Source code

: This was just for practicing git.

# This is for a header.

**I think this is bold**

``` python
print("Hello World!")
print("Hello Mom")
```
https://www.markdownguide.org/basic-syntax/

_YOUR GOAL:_ Please make your reply exactly the lines from the one containing "for practicing git." through the end of the entries above, and nothing more.

_RESPONSE FOR THIS EXERCISE:_
: This was just for practicing git.

# This is for a header.

**I think this is bold**

``` python
print("Hello World!")
print("Hello Mom")
```
https://www.markdownguide.org/basic-syntax/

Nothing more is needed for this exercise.